Unos
padres tenían siete hijos y el menor de todos ellos era tan pequeño como un
dedo pulgar y por eso le llamaban Pulgarcito. Vivían cerca de un bosque, pero
no tenían qué comer, porque eran pobres como ratas y el hambre les atacaba día
y noche sin poderlo remediar. El padre se desesperaba y le decía a la mujer:
‑¿Es que
vamos a ver morir a nuestros hijos? Pues yo no quiero verlos morir de hambre.
Y le dijo ella:
‑Mira,
mañana les llevamos al bosque y, cuando estén entretenidos, los dejamos allí,
y así al menos no los veremos morir.
Pulgarcito,
que lo oyó, salió fuera de la casa y se llenó los bolsillos de piedrecitas.
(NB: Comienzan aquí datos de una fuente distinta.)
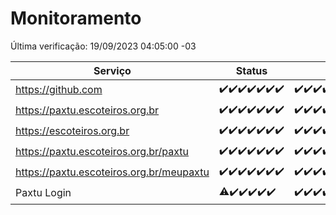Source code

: # Monitoramento

Última verificação: 19/09/2023 04:05:00 -03

|Serviço|Status|Últimas 24h|
|---|---|---|
|https://github.com|<span title="2023-09-12: OK=25">✔️</span><span title="2023-09-13: OK=31">✔️</span><span title="2023-09-14: OK=24">✔️</span><span title="2023-09-15: OK=24">✔️</span><span title="2023-09-16: OK=24">✔️</span><span title="2023-09-17: OK=24">✔️</span><span title="2023-09-18: OK=7">✔️</span>|<span title="18/09/2023 04:05:00 -03 : 200">✔️</span><span title="18/09/2023 05:08:00 -03 : 200">✔️</span><span title="18/09/2023 06:06:00 -03 : 200">✔️</span><span title="18/09/2023 07:06:00 -03 : 200">✔️</span><span title="18/09/2023 08:03:00 -03 : 200">✔️</span><span title="18/09/2023 09:11:00 -03 : 200">✔️</span><span title="18/09/2023 10:08:00 -03 : 200">✔️</span><span title="18/09/2023 11:05:00 -03 : 200">✔️</span><span title="18/09/2023 12:06:00 -03 : 200">✔️</span><span title="18/09/2023 13:07:00 -03 : 200">✔️</span><span title="18/09/2023 14:04:00 -03 : 200">✔️</span><span title="18/09/2023 15:07:00 -03 : 200">✔️</span><span title="18/09/2023 16:03:00 -03 : 200">✔️</span><span title="18/09/2023 17:06:00 -03 : 200">✔️</span><span title="18/09/2023 18:04:00 -03 : 200">✔️</span><span title="18/09/2023 19:04:00 -03 : 200">✔️</span><span title="18/09/2023 20:04:00 -03 : 200">✔️</span><span title="18/09/2023 21:28:00 -03 : 200">✔️</span><span title="18/09/2023 22:41:00 -03 : 200">✔️</span><span title="18/09/2023 23:14:00 -03 : 200">✔️</span><span title="19/09/2023 00:06:00 -03 : 200">✔️</span><span title="19/09/2023 01:07:00 -03 : 200">✔️</span><span title="19/09/2023 02:04:00 -03 : 200">✔️</span><span title="19/09/2023 03:08:00 -03 : 200">✔️</span><span title="19/09/2023 04:05:00 -03 : 200">✔️</span>|
|https://paxtu.escoteiros.org.br|<span title="2023-09-12: OK=25">✔️</span><span title="2023-09-13: OK=31">✔️</span><span title="2023-09-14: OK=24">✔️</span><span title="2023-09-15: OK=24">✔️</span><span title="2023-09-16: OK=24">✔️</span><span title="2023-09-17: OK=24">✔️</span><span title="2023-09-18: OK=7">✔️</span>|<span title="18/09/2023 04:05:00 -03 : 200">✔️</span><span title="18/09/2023 05:08:00 -03 : 200">✔️</span><span title="18/09/2023 06:06:00 -03 : 200">✔️</span><span title="18/09/2023 07:06:00 -03 : 200">✔️</span><span title="18/09/2023 08:03:00 -03 : 200">✔️</span><span title="18/09/2023 09:11:00 -03 : 200">✔️</span><span title="18/09/2023 10:08:00 -03 : 200">✔️</span><span title="18/09/2023 11:05:00 -03 : 200">✔️</span><span title="18/09/2023 12:06:00 -03 : 200">✔️</span><span title="18/09/2023 13:07:00 -03 : 200">✔️</span><span title="18/09/2023 14:04:00 -03 : 200">✔️</span><span title="18/09/2023 15:07:00 -03 : 200">✔️</span><span title="18/09/2023 16:03:00 -03 : 200">✔️</span><span title="18/09/2023 17:06:00 -03 : 200">✔️</span><span title="18/09/2023 18:04:00 -03 : 200">✔️</span><span title="18/09/2023 19:04:00 -03 : 200">✔️</span><span title="18/09/2023 20:04:00 -03 : 200">✔️</span><span title="18/09/2023 21:28:00 -03 : 200">✔️</span><span title="18/09/2023 22:41:00 -03 : 200">✔️</span><span title="18/09/2023 23:14:00 -03 : 200">✔️</span><span title="19/09/2023 00:06:00 -03 : 200">✔️</span><span title="19/09/2023 01:07:00 -03 : 200">✔️</span><span title="19/09/2023 02:04:00 -03 : 200">✔️</span><span title="19/09/2023 03:08:00 -03 : 200">✔️</span><span title="19/09/2023 04:05:00 -03 : 200">✔️</span>|
|https://escoteiros.org.br|<span title="2023-09-12: OK=25">✔️</span><span title="2023-09-13: OK=31">✔️</span><span title="2023-09-14: OK=24">✔️</span><span title="2023-09-15: OK=24">✔️</span><span title="2023-09-16: OK=24">✔️</span><span title="2023-09-17: OK=24">✔️</span><span title="2023-09-18: OK=7">✔️</span>|<span title="18/09/2023 04:05:00 -03 : 200">✔️</span><span title="18/09/2023 05:08:00 -03 : 200">✔️</span><span title="18/09/2023 06:06:00 -03 : 200">✔️</span><span title="18/09/2023 07:06:00 -03 : 200">✔️</span><span title="18/09/2023 08:03:00 -03 : 200">✔️</span><span title="18/09/2023 09:11:00 -03 : 200">✔️</span><span title="18/09/2023 10:08:00 -03 : 200">✔️</span><span title="18/09/2023 11:05:00 -03 : 200">✔️</span><span title="18/09/2023 12:06:00 -03 : 200">✔️</span><span title="18/09/2023 13:07:00 -03 : 200">✔️</span><span title="18/09/2023 14:04:00 -03 : 200">✔️</span><span title="18/09/2023 15:07:00 -03 : 200">✔️</span><span title="18/09/2023 16:03:00 -03 : 200">✔️</span><span title="18/09/2023 17:06:00 -03 : 200">✔️</span><span title="18/09/2023 18:04:00 -03 : 200">✔️</span><span title="18/09/2023 19:04:00 -03 : 200">✔️</span><span title="18/09/2023 20:04:00 -03 : 200">✔️</span><span title="18/09/2023 21:28:00 -03 : 200">✔️</span><span title="18/09/2023 22:41:00 -03 : 200">✔️</span><span title="18/09/2023 23:14:00 -03 : 200">✔️</span><span title="19/09/2023 00:06:00 -03 : 200">✔️</span><span title="19/09/2023 01:07:00 -03 : 200">✔️</span><span title="19/09/2023 02:04:00 -03 : 200">✔️</span><span title="19/09/2023 03:08:00 -03 : 200">✔️</span><span title="19/09/2023 04:05:00 -03 : 200">✔️</span>|
|https://paxtu.escoteiros.org.br/paxtu|<span title="2023-09-12: OK=25">✔️</span><span title="2023-09-13: OK=31">✔️</span><span title="2023-09-14: OK=24">✔️</span><span title="2023-09-15: OK=24">✔️</span><span title="2023-09-16: OK=24">✔️</span><span title="2023-09-17: OK=24">✔️</span><span title="2023-09-18: OK=7">✔️</span>|<span title="18/09/2023 04:05:00 -03 : 200">✔️</span><span title="18/09/2023 05:08:00 -03 : 200">✔️</span><span title="18/09/2023 06:06:00 -03 : 200">✔️</span><span title="18/09/2023 07:06:00 -03 : 200">✔️</span><span title="18/09/2023 08:03:00 -03 : 200">✔️</span><span title="18/09/2023 09:11:00 -03 : 200">✔️</span><span title="18/09/2023 10:08:00 -03 : 200">✔️</span><span title="18/09/2023 11:05:00 -03 : 200">✔️</span><span title="18/09/2023 12:06:00 -03 : 200">✔️</span><span title="18/09/2023 13:07:00 -03 : 200">✔️</span><span title="18/09/2023 14:04:00 -03 : 200">✔️</span><span title="18/09/2023 15:07:00 -03 : 200">✔️</span><span title="18/09/2023 16:03:00 -03 : 200">✔️</span><span title="18/09/2023 17:06:00 -03 : 200">✔️</span><span title="18/09/2023 18:04:00 -03 : 200">✔️</span><span title="18/09/2023 19:04:00 -03 : 200">✔️</span><span title="18/09/2023 20:04:00 -03 : 200">✔️</span><span title="18/09/2023 21:28:00 -03 : 200">✔️</span><span title="18/09/2023 22:41:00 -03 : 200">✔️</span><span title="18/09/2023 23:14:00 -03 : 200">✔️</span><span title="19/09/2023 00:07:00 -03 : 200">✔️</span><span title="19/09/2023 01:07:00 -03 : 200">✔️</span><span title="19/09/2023 02:04:00 -03 : 200">✔️</span><span title="19/09/2023 03:08:00 -03 : 200">✔️</span><span title="19/09/2023 04:05:00 -03 : 200">✔️</span>|
|https://paxtu.escoteiros.org.br/meupaxtu|<span title="2023-09-12: OK=25">✔️</span><span title="2023-09-13: OK=31">✔️</span><span title="2023-09-14: OK=24">✔️</span><span title="2023-09-15: OK=24">✔️</span><span title="2023-09-16: OK=24">✔️</span><span title="2023-09-17: OK=24">✔️</span><span title="2023-09-18: OK=7">✔️</span>|<span title="18/09/2023 04:05:00 -03 : 200">✔️</span><span title="18/09/2023 05:08:00 -03 : 200">✔️</span><span title="18/09/2023 06:06:00 -03 : 200">✔️</span><span title="18/09/2023 07:06:00 -03 : 200">✔️</span><span title="18/09/2023 08:03:00 -03 : 200">✔️</span><span title="18/09/2023 09:11:00 -03 : 200">✔️</span><span title="18/09/2023 10:08:00 -03 : 200">✔️</span><span title="18/09/2023 11:05:00 -03 : 200">✔️</span><span title="18/09/2023 12:06:00 -03 : 200">✔️</span><span title="18/09/2023 13:07:00 -03 : 200">✔️</span><span title="18/09/2023 14:04:00 -03 : 200">✔️</span><span title="18/09/2023 15:07:00 -03 : 200">✔️</span><span title="18/09/2023 16:03:00 -03 : 200">✔️</span><span title="18/09/2023 17:06:00 -03 : 200">✔️</span><span title="18/09/2023 18:04:00 -03 : 200">✔️</span><span title="18/09/2023 19:04:00 -03 : 200">✔️</span><span title="18/09/2023 20:04:00 -03 : 200">✔️</span><span title="18/09/2023 21:28:00 -03 : 200">✔️</span><span title="18/09/2023 22:41:00 -03 : 200">✔️</span><span title="18/09/2023 23:14:00 -03 : 200">✔️</span><span title="19/09/2023 00:07:00 -03 : 200">✔️</span><span title="19/09/2023 01:07:00 -03 : 200">✔️</span><span title="19/09/2023 02:04:00 -03 : 200">✔️</span><span title="19/09/2023 03:08:00 -03 : 200">✔️</span><span title="19/09/2023 04:05:00 -03 : 200">✔️</span>|
|Paxtu Login|<span title="2023-09-13: OK=24, Falhas=6">⚠️</span><span title="2023-09-14: OK=24">✔️</span><span title="2023-09-15: OK=24">✔️</span><span title="2023-09-16: OK=24">✔️</span><span title="2023-09-17: OK=24">✔️</span><span title="2023-09-18: OK=7">✔️</span>|<span title="18/09/2023 04:05:00 -03 : 200">✔️</span><span title="18/09/2023 05:08:00 -03 : 200">✔️</span><span title="18/09/2023 06:06:00 -03 : 200">✔️</span><span title="18/09/2023 07:06:00 -03 : 200">✔️</span><span title="18/09/2023 08:03:00 -03 : 200">✔️</span><span title="18/09/2023 09:11:00 -03 : 200">✔️</span><span title="18/09/2023 10:08:00 -03 : 200">✔️</span><span title="18/09/2023 11:05:00 -03 : 200">✔️</span><span title="18/09/2023 12:06:00 -03 : 200">✔️</span><span title="18/09/2023 13:07:00 -03 : 200">✔️</span><span title="18/09/2023 14:04:00 -03 : 200">✔️</span><span title="18/09/2023 15:07:00 -03 : 200">✔️</span><span title="18/09/2023 16:03:00 -03 : 200">✔️</span><span title="18/09/2023 17:06:00 -03 : 200">✔️</span><span title="18/09/2023 18:04:00 -03 : 200">✔️</span><span title="18/09/2023 19:04:00 -03 : 200">✔️</span><span title="18/09/2023 20:04:00 -03 : 200">✔️</span><span title="18/09/2023 21:28:00 -03 : 200">✔️</span><span title="18/09/2023 22:41:00 -03 : 200">✔️</span><span title="18/09/2023 23:14:00 -03 : 200">✔️</span><span title="19/09/2023 00:07:00 -03 : 200">✔️</span><span title="19/09/2023 01:07:00 -03 : 200">✔️</span><span title="19/09/2023 02:04:00 -03 : 200">✔️</span><span title="19/09/2023 03:08:00 -03 : 200">✔️</span><span title="19/09/2023 04:05:00 -03 : 200">✔️</span>|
Cuando sus padres los llevaron al bosque, él fue soltando las piedrecitas de
tanto en tanto. Los niños estuvieron jugando en el bosque hasta que llegó la
noche y los padres no venían, y entonces se echaron a llorar. Y les dijo
Pulgarcito:
‑¿Por qué lloráis?
Y le dijeron:
‑Porque se han marchado nuestros
padres y estamos perdidos.
Y dijo Pulgarcito:
‑Pues no preocuparse, que yo os
llevaré de vuelta.
En la
casa estaban los padres con el corazón encogido pensando en la suerte de los
pobres niños.
Decía la madre:
‑Ay, que se los habrán comido
los lobos.
Y contestaron ellos:
‑No, madre, que estamos aquí a
la puerta.
Los
padres se alegraron mucho y los abrazaron y todos estaban contentos; pero el
hambre es mala y aprieta y a poco ya no tenían nada que dar de comer a los
hijos. Y se dijeron los padres:
‑Esta vez les llevaremos más
lejos.
Y eso
hicieron. Pulgarcito, que lo oyó, se guardó el pedazo del pan que su padre les
había dado para entretenerlos y lo fue desmigando por el camino de tanto en
tanto. Pero el pan se lo comieron los pájaros y esta vez no pudo encontrar el
camino de vuelta. Así que los pobres niños abandonados se echaron a andar
todos juntos y temerosos hasta que vieron una casa, que era la casa del ogro,
pero se fueron a ella. Y les abrió la mujer:
‑Ay,
señora, dénos refugio que estamos perdidos.
‑No, ¡dos
de aquí en seguida, que ésta es la casa del ogro que se come a todos los niños.
‑Ay, por
favor, señora, escóndanos aunque sólo sea una noche.
Total,
que los escondió. Pero nada más llegar dijo el ogro:
‑Huelo a
carne fresca.
‑Claro ‑dijo
la mujer, el cordero, el lechazo...
‑No, no,
huelo a carne fresca de niño.
Y se puso
a buscar hasta que los encontró. Y se los dio a su mujer diciéndole:
‑Engórdamelos
un poco, que están como palillos, y yo me daré una buena cena de niños con mis
amigos.
La mujer
les dio bien de cenar y luego los acostó en un cuartito que había al lado de la cocina. Y Pulgarcito
se fijó en que en la cama de al lado había otros siete niños, que eran los
hijos del ogro, con siete gorros de dormir de tela y a ellos, en cambio, les
pusieron unos gorros de papel. Entonces Pulgarcito, en cuanto se hubieron
dormido todos, fue y cambió los gorros.
A
medianoche el ogro se levantó de la cama y fue al cuartito y como no había luz,
palpó los gorros y a los que tenían gorros de papel los mató y los dejó
preparados para comérselos al día siguiente. Y nada más levantarse, mandó a la
mujer que se los preparara en un guiso. La mujer fue y descubrió que eran sus
hijos.
‑¡Ay,
desdichado, que mataste a nuestros siete hijos!
El ogro
fue a mirar y descubrió que Pulgarcito y sus hermanos se habían escapado
aprovechando la confusión, así que salió al bosque, se calzó las botas de
siete leguas y se marchó a buscarlos. Pero, como era muy dormilón, a medio
camino se echó una siestecita pensando que los alcanzaría en seguida. Y resultó
que los niños estaban escondidos cerca de él. Pulgarcito, aprovechando que
dormía, le quitó al gigante las botas de siete leguas y se metieron todos
dentro de ellas y en un periquete llegaron al palacio donde vivía el rey. Y al
ver el rey que Pulgarcito era tan listo, le dio empleo a él, a sus hermanitos y
a sus padres, que todavía lloraban a los niños creyéndolos muertos.